### Task goal
Determine the number of lines in the data below that hold "reversed"; give nothing but that number.

### Records supplied
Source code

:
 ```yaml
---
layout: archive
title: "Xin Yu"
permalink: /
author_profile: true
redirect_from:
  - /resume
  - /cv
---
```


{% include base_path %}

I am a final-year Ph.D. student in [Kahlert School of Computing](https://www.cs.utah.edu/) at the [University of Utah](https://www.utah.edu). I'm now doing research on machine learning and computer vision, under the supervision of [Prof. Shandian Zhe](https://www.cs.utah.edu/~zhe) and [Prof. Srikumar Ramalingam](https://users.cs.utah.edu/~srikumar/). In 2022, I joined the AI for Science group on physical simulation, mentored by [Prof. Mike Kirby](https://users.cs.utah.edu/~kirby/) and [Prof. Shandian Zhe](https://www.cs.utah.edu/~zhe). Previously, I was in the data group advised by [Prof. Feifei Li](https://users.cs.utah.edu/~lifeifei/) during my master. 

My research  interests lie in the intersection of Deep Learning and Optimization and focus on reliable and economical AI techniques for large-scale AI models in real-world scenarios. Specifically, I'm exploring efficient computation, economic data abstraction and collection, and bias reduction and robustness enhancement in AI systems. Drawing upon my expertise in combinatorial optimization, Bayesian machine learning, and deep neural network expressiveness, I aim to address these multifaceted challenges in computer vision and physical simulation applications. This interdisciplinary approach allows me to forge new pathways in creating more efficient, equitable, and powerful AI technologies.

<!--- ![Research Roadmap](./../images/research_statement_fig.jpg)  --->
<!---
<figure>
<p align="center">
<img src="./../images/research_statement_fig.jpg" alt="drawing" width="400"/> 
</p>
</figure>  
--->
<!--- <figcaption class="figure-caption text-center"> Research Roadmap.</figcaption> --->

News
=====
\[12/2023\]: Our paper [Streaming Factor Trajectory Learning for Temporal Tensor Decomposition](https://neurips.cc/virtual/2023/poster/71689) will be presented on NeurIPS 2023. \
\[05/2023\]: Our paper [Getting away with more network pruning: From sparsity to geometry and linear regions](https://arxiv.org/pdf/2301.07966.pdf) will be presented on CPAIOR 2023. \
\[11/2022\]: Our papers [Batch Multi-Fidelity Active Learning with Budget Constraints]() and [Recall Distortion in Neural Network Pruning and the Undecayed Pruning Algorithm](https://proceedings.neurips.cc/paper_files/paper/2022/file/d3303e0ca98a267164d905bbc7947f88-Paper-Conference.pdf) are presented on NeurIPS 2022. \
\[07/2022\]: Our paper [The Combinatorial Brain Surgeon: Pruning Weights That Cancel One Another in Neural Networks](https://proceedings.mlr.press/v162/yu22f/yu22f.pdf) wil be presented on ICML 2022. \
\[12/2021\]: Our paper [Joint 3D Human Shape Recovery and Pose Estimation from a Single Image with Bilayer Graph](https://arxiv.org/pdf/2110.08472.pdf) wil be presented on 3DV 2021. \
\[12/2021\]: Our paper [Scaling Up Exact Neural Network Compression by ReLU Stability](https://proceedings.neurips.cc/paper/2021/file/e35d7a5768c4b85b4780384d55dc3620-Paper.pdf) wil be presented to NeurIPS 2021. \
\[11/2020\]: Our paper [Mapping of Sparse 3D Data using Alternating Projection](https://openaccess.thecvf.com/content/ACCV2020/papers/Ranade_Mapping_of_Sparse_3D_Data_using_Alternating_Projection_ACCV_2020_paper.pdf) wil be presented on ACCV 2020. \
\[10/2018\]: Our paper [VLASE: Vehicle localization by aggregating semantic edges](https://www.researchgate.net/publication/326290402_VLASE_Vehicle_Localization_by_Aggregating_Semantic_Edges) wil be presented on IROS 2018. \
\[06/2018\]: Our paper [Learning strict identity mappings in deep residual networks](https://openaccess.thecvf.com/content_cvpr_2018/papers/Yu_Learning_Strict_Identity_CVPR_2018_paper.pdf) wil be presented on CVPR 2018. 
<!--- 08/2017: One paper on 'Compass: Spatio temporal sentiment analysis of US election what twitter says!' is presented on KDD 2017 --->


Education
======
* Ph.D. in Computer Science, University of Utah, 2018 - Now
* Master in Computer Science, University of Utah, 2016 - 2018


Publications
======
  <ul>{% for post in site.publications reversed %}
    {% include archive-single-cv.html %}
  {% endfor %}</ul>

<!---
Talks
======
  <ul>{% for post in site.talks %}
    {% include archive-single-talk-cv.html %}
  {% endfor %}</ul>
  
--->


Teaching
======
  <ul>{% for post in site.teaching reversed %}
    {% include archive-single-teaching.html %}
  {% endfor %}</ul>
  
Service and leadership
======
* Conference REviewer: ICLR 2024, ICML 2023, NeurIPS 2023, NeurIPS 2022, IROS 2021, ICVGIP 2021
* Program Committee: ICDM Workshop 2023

### Task solution
2